One last note. In 2003, Todd Bentley wrote in his self-published autobiography Journey Into the Miraculous, that he was an ordained minister. It reads almost exactly the same in the current mass-market version printed last year, so I will quote the latter printing:

I thank God for my friendship with Patricia [King], and for how God used her as an instrument to ordain me into the ministry--but I always will know that the call came from God. I've since been ordained in Canada by my local church, and through the Christian Minister's Association. In the U.S., I'm recognized as a minister of the Gospel through World Ministry Fellowship in Texas. [Todd Bentley, Journey Into The Miraculous, Destiny Image Publishers, January 2008, p. 162]

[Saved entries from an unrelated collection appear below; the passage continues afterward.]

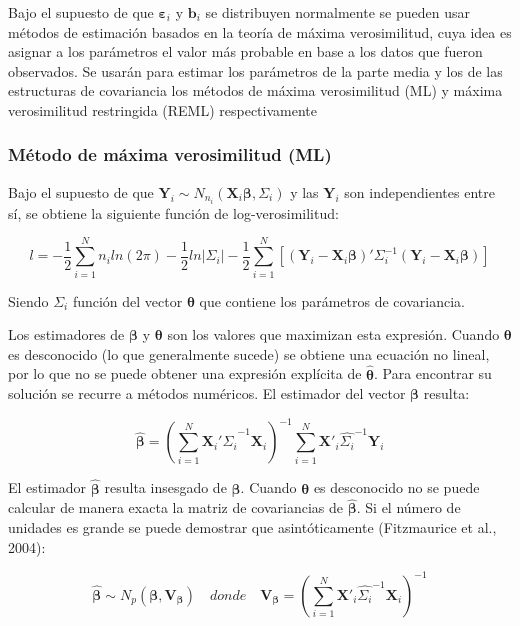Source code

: \documentclass[spanish]{article}
\numberwithin{figure}{subsection}
\numberwithin{equation}{subsection}
\numberwithin{table}{subsection}
\begin{document}
Bajo el supuesto de que $\bm{\varepsilon}_i$ y $\bm{b}_i$ se distribuyen normalmente se
pueden usar métodos de estimación basados en la teoría de máxima verosimilitud,
cuya idea es asignar a los parámetros el valor más probable en base a los datos
que fueron observados. Se usarán para estimar los parámetros de la parte media
y los de las estructuras de covariancia los métodos de máxima verosimilitud
(ML) y máxima verosimilitud restringida (REML) respectivamente

\subsubsection{Método de máxima verosimilitud (ML)}

Bajo el supuesto de que $\bm{Y}_i \sim N_{n_i}(\bm{X}_i \bm{\beta},
\bm{\varSigma}_i)$ y las $\bm{Y}_i$
son independientes entre sí, se obtiene la siguiente función de
log-verosimilitud:

\begin{equation}
\label{ML}
	l = -\frac{1}{2} \sum_{i=1}^{N}n_i ln(2\pi) - \frac{1}{2}ln|\bm{\varSigma}_i| -
	\frac{1}{2} \sum_{i=1}^{N} [(\bm{Y}_i - \bm{X}_i\bm{\beta})'
	\bm{\varSigma}_i^{-1} (\bm{Y}_i - \bm{X}_i\bm{\beta})]
\end{equation}

Siendo $\bm{\varSigma}_i$ función del vector $\bm{\theta}$ que contiene los
parámetros de covariancia.

Los estimadores de $\bm{\beta}$ y $\bm{\theta}$ son los valores que maximizan
esta expresión. Cuando $\bm{\theta}$ es desconocido (lo que generalmente sucede)
se obtiene una ecuación no lineal, por lo que no se puede obtener una expresión
explícita de $\hat{\bm{\theta}}$. Para encontrar su solución se recurre a
métodos numéricos. El estimador del vector $\bm{\beta}$ resulta:

\[ \hat{\bm{\beta}} = (\sum_{i=1}^{N} \bm{X}_i'\hat{\bm{\varSigma}_i}^{-1}\bm{X}_i)^{-1}
\sum_{i=1}^{N} \bm{X}'_i\hat{\bm{\varSigma}_i}^{-1}\bm{Y}_i \]

El estimador $\hat{\bm{\beta}}$ resulta insesgado de $\bm{\beta}$. Cuando
$\bm{\theta}$ es desconocido no se puede calcular de manera exacta la matriz
de covariancias de $\hat{\bm{\beta}}$. Si el número de unidades es grande se
puede demostrar que asintóticamente (Fitzmaurice et al., 2004):

\[ \hat{\bm{\beta}} \sim N_p(\bm{\beta}, \bm{V}_{\bm{\beta}}) \quad donde \quad \bm{V}_{\bm{\beta}} =
(\sum_{i=1}^{N} \bm{X}'_i\hat{\bm{\varSigma}_i}^{-1}\bm{X}_i)^{-1} \]
\end{document}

Bud Press, the irrepressible boffin of the Christian Research Service, has done some  looking into this and learned something surprising. Which you may read in full at:

It seems that the Christian Minister's Association says that they have never ordained Mr. Bentley. World Ministry Fellowship, following what happened in Lakeland, has "moved in quickly and taken action" pulling his U.S. credentials.

I guess that Mr. Bentley now desperately needs the kind of formal ordination service that he now says never happened at Lakeland. I would advise Mr. Wagner to stay by his phone, just in case.